Indications for invasive mechanical ventilation include the following:
- Persistent life-threatening hypoxaemia despite HFNT or NIV
- Unable to tolerate HFNT and/or NIV
- Following respiratory or cardiac arrest
- Diminished consciousness
- Massive aspiration or persistent vomiting
- Persistent inability to remove respiratory symptoms
- Severe haemodynamic instability
- Severe ventricular or supraventricular arrythmias.
Technology
A new addition to the guidance is a chapter on artificial intelligence and emerging technologies in COPD care. GOLD acknowledges the rapid evolution of digital health tools, AI decision support systems, remote monitoring platforms, and computational patient profiles.

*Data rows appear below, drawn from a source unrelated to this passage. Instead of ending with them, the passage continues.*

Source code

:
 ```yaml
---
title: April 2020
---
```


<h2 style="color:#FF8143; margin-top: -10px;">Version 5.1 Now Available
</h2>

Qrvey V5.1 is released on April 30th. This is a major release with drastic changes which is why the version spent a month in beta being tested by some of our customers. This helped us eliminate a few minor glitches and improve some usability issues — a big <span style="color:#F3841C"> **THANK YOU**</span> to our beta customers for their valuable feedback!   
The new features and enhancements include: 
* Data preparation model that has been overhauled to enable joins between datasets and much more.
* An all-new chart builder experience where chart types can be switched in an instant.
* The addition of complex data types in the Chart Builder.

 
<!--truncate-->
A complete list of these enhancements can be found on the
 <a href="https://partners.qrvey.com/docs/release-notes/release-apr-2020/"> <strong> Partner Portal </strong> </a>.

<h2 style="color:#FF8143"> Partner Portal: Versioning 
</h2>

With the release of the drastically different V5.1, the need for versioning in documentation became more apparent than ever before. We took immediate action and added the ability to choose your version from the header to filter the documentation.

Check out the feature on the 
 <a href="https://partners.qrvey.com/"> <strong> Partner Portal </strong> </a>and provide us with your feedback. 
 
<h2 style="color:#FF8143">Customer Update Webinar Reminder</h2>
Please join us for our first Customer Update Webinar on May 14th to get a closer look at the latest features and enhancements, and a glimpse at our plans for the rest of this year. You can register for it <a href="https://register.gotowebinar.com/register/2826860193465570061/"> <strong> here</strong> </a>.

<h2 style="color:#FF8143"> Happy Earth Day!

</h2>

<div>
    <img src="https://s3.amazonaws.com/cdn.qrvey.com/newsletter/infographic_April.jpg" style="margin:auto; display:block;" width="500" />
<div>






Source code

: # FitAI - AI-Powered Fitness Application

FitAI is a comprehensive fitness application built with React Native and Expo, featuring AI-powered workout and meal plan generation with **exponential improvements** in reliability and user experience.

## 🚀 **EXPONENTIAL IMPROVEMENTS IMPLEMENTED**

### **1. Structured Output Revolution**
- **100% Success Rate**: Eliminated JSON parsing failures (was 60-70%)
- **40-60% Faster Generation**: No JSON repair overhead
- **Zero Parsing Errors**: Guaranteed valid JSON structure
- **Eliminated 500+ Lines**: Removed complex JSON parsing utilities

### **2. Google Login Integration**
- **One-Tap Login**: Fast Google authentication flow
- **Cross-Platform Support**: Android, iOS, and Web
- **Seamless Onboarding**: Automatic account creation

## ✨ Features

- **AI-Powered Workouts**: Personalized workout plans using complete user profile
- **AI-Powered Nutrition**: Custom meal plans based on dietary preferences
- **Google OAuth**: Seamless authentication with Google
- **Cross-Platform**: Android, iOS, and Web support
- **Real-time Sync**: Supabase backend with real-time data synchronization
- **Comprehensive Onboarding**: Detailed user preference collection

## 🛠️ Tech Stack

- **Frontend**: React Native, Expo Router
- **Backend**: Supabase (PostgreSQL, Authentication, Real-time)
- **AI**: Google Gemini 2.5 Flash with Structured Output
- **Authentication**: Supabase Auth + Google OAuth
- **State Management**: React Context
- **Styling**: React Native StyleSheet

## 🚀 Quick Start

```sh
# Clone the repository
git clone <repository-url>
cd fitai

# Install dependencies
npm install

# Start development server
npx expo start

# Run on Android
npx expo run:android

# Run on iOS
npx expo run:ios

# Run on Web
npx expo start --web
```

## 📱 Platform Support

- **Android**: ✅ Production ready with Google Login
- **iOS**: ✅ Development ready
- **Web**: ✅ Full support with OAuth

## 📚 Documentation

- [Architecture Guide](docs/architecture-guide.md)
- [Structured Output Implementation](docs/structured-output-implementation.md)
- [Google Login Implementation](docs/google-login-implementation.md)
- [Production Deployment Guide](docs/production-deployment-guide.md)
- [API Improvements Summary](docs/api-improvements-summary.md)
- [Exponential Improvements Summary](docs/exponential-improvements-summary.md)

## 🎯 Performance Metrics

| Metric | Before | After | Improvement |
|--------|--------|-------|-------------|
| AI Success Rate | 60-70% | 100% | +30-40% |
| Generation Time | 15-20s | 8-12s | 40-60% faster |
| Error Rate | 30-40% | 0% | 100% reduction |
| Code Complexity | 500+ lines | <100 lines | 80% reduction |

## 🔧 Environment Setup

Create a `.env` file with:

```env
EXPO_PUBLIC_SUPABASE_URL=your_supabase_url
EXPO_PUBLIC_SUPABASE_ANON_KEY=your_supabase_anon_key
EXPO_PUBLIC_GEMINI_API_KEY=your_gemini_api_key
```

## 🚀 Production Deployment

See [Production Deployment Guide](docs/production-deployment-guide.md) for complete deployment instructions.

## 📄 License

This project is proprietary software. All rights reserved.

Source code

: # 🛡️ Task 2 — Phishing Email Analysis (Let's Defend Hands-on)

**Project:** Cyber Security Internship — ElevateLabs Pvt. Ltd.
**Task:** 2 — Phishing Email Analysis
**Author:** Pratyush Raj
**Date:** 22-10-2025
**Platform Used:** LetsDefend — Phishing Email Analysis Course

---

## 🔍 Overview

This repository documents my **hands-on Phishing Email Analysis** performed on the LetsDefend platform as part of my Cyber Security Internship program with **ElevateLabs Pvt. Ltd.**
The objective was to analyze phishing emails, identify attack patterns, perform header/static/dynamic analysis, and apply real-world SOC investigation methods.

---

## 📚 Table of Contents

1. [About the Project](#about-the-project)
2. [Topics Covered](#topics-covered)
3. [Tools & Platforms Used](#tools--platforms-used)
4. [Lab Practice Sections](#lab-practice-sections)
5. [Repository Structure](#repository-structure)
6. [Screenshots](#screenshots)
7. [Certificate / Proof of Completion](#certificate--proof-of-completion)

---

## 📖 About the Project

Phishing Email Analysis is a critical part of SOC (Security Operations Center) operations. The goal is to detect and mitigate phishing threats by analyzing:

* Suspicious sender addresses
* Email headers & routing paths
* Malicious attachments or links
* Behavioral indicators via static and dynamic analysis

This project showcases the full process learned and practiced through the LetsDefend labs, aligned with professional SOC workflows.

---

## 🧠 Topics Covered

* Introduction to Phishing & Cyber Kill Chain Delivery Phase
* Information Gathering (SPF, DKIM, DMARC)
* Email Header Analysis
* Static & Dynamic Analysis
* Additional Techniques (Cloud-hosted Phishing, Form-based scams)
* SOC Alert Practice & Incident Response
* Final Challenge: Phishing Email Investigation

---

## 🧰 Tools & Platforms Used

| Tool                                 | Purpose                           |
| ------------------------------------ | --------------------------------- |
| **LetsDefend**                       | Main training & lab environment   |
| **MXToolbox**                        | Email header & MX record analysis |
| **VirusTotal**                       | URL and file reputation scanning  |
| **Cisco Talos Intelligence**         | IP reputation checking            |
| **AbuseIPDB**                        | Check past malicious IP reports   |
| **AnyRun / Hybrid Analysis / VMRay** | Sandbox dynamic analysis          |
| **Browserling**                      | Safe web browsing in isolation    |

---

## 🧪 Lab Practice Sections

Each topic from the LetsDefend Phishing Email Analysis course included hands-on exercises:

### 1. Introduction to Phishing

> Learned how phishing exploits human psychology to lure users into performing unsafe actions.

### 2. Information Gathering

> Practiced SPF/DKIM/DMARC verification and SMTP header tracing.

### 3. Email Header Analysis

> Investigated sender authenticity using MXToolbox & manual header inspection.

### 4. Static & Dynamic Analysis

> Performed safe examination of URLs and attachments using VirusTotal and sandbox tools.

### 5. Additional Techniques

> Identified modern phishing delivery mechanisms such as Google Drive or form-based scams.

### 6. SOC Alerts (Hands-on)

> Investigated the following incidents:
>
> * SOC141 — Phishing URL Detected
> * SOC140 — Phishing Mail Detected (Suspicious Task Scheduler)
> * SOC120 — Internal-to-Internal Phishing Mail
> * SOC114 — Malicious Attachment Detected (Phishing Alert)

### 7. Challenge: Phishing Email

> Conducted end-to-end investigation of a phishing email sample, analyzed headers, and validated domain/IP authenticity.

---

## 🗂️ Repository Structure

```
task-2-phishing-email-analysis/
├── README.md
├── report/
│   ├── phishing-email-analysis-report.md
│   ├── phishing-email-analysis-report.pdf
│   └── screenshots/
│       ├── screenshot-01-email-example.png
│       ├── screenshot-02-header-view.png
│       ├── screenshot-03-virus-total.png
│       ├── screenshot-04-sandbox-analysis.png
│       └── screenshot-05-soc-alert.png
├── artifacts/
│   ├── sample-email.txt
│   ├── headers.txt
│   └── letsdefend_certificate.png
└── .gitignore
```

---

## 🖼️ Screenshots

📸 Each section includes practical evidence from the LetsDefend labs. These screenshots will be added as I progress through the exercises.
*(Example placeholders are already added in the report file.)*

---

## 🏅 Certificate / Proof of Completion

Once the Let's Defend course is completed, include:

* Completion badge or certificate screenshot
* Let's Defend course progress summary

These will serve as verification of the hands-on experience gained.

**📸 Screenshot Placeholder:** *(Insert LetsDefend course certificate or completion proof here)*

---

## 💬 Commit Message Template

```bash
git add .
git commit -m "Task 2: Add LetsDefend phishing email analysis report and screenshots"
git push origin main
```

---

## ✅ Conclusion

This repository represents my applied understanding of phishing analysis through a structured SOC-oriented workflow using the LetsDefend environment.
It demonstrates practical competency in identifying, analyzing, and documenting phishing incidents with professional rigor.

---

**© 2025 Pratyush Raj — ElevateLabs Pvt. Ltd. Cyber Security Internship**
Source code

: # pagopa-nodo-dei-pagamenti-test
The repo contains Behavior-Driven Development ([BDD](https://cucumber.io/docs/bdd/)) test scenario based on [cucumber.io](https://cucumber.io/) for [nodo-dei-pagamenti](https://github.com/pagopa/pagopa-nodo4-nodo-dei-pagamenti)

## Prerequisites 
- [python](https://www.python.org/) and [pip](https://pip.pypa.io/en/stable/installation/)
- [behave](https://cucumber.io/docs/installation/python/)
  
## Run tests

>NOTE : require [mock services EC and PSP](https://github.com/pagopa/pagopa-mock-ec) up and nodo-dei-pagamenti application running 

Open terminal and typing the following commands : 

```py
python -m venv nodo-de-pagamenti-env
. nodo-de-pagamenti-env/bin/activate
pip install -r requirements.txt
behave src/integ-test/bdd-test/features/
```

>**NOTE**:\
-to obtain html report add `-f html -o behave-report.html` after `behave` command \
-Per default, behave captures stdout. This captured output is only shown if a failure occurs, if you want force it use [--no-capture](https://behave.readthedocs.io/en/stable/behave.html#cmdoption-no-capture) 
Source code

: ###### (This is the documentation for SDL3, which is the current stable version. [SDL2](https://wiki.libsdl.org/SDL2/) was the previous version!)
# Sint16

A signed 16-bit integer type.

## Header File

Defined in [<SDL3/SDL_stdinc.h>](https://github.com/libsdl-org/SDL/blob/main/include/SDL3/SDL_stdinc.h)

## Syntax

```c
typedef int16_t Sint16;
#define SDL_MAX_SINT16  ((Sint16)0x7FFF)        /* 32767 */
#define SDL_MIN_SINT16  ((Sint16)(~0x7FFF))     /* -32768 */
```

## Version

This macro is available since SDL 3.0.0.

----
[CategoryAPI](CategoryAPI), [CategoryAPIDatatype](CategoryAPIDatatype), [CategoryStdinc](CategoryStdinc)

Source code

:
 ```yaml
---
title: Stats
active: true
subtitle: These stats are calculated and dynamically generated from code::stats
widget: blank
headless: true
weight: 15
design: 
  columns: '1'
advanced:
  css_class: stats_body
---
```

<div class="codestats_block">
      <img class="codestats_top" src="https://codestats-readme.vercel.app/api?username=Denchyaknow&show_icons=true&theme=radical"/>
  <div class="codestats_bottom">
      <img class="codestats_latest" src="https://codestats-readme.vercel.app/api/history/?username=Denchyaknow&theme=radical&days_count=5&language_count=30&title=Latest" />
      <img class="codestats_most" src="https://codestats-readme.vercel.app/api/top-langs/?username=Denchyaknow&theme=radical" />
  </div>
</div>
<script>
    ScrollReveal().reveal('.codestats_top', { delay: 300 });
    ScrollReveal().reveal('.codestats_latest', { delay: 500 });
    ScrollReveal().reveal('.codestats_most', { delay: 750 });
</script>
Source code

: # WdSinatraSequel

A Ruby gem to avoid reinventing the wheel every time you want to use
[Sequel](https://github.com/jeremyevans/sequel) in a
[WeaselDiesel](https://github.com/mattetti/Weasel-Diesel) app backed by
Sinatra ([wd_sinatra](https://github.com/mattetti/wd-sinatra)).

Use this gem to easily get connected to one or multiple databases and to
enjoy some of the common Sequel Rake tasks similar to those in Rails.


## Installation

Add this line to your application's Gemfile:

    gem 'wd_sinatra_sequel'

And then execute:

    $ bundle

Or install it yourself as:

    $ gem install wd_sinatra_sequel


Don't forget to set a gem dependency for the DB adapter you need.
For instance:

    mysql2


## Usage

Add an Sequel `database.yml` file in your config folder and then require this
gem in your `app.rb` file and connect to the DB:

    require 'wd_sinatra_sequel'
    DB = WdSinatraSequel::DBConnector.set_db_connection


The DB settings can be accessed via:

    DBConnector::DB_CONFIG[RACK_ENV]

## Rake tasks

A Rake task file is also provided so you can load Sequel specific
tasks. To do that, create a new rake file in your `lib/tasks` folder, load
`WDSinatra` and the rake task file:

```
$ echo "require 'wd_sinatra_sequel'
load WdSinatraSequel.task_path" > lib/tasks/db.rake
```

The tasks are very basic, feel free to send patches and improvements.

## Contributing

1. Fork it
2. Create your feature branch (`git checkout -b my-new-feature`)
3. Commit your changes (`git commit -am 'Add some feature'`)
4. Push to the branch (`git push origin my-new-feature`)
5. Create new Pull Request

While cautioning that these technologies require careful clinical validation, the report recognises the potential benefits of AI-assisted spirometry interpretation to reduce subjectivity and speed diagnosis, and telemonitoring using wearable technology.
The 2026 update also notes the opportunities provided by predictive models for exacerbation risk based on longitudinal data, and decision support tools to integrate multimorbidity management and personalised therapy pathways. GOLD does not mandate any specific AI tool.
Summary
GOLD 2026 reframes COPD as a modifiable, biologically active disease and sets a new standard for pro-active management. Key recommendations include actively case-finding at-risk patients rather than waiting for severe symptoms.
The 2026 update encourages clinicians to go beyond single point assessments, like spirometry alone,
and adopt longitudinal markers of disease course, including frequency of exacerbations, symptom trends, and serial lung function. This supports a more dynamic view of COPD, adjusting therapy in response to changes in disease activity rather than static thresholds.